**DATASET RECORDS:**
'''
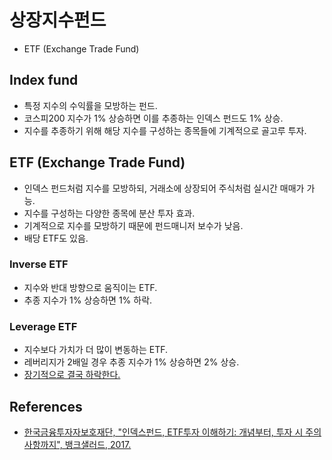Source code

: # 상장지수펀드

* ETF (Exchange Trade Fund)

## Index fund

* 특정 지수의 수익률을 모방하는 펀드.
* 코스피200 지수가 1% 상승하면 이를 추종하는 인덱스 펀드도 1% 상승.
* 지수를 추종하기 위해 해당 지수를 구성하는 종목들에 기계적으로 골고루 투자.

## ETF (Exchange Trade Fund)

* 인덱스 펀드처럼 지수를 모방하되, 거래소에 상장되어 주식처럼 실시간 매매가 가능.
* 지수를 구성하는 다양한 종목에 분산 투자 효과.
* 기계적으로 지수를 모방하기 때문에 펀드매니저 보수가 낮음.
* 배당 ETF도 있음.

### Inverse ETF

* 지수와 반대 방향으로 움직이는 ETF.
* 추종 지수가 1% 상승하면 1% 하락.

### Leverage ETF

* 지수보다 가치가 더 많이 변동하는 ETF.
* 레버리지가 2배일 경우 추종 지수가 1% 상승하면 2% 상승.
* [장기적으로 결국 하락한다.](https://www.youtube.com/watch?v=VyJzRrBCaV0)

## References

* [한국금융투자자보호재단, "인덱스펀드, ETF투자 이해하기: 개념부터, 투자 시 주의사항까지", 뱅크샐러드, 2017.](https://banksalad.com/contents/%EC%9D%B8%EB%8D%B1%EC%8A%A4%ED%8E%80%EB%93%9C-ETF%ED%88%AC%EC%9E%90-%EC%9D%B4%ED%95%B4%ED%95%98%EA%B8%B0-%EA%B0%9C%EB%85%90%EB%B6%80%ED%84%B0-%ED%88%AC%EC%9E%90-%EC%8B%9C-%EC%A3%BC%EC%9D%98%EC%82%AC%ED%95%AD%EA%B9%8C%EC%A7%80-xNWgO)
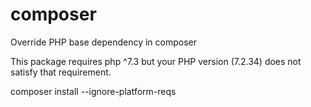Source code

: # composer

Override PHP base dependency in composer

This package requires php ^7.3 but your PHP version (7.2.34) does not satisfy that requirement.

composer install --ignore-platform-reqs
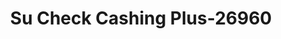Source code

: ---
f_zip-code: 78660
f_state-code: TX
title: Su Check Cashing Plus-26960
f_phone: 512-252-2166
f_city-only: Pflugerville
f_address: 2700 Pecan Street West Suite 301 Pflugerville
f_location-unique-id: '26960'
slug: su-check-cashing-plus-26960
updated-on: '2024-05-30T13:46:58.046Z'
created-on: '2024-05-30T13:36:59.803Z'
published-on: '2024-05-30T13:54:32.469Z'
f_city-state: cms/city/pflugerville-tx.md
f_company: cms/company/su-check-cashing-plus.md
f_state: cms/state/texas.md
layout: '[payday-loan].html'
tags: payday-loan
---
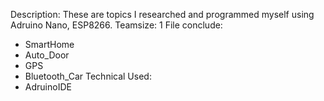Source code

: Description: These are topics I researched and programmed myself using Adruino Nano, ESP8266.
 Teamsize: 1 
File conclude: 
 + SmartHome 
 + Auto_Door
 + GPS
 + Bluetooth_Car
Technical Used: 
 + AdruinoIDE
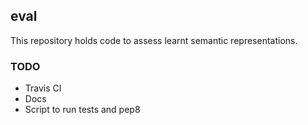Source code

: ## eval

This repository holds code to assess learnt semantic representations.

### TODO
- Travis CI
- Docs
- Script to run tests and pep8
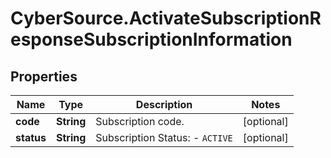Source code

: # CyberSource.ActivateSubscriptionResponseSubscriptionInformation

## Properties
Name | Type | Description | Notes
------------ | ------------- | ------------- | -------------
**code** | **String** | Subscription code.  | [optional] 
**status** | **String** | Subscription Status: - `ACTIVE`  | [optional] 


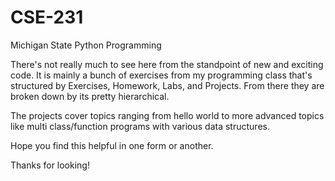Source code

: # CSE-231
Michigan State Python Programming

There's not really much to see here from the standpoint of new and exciting code.
It is mainly a bunch of exercises from my programming class that's structured by Exercises, Homework, Labs, and Projects.
From there they are broken down by <item><number> its pretty hierarchical.

The projects cover topics ranging from hello world to more advanced topics like multi class/function programs with various data structures.

Hope you find this helpful in one form or another.

Thanks for looking!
'''
Your answer should consist of copies of the lines above that include the string "payday".

**OUTPUT BELOW:**
layout: '[payday-loan].html'
tags: payday-loan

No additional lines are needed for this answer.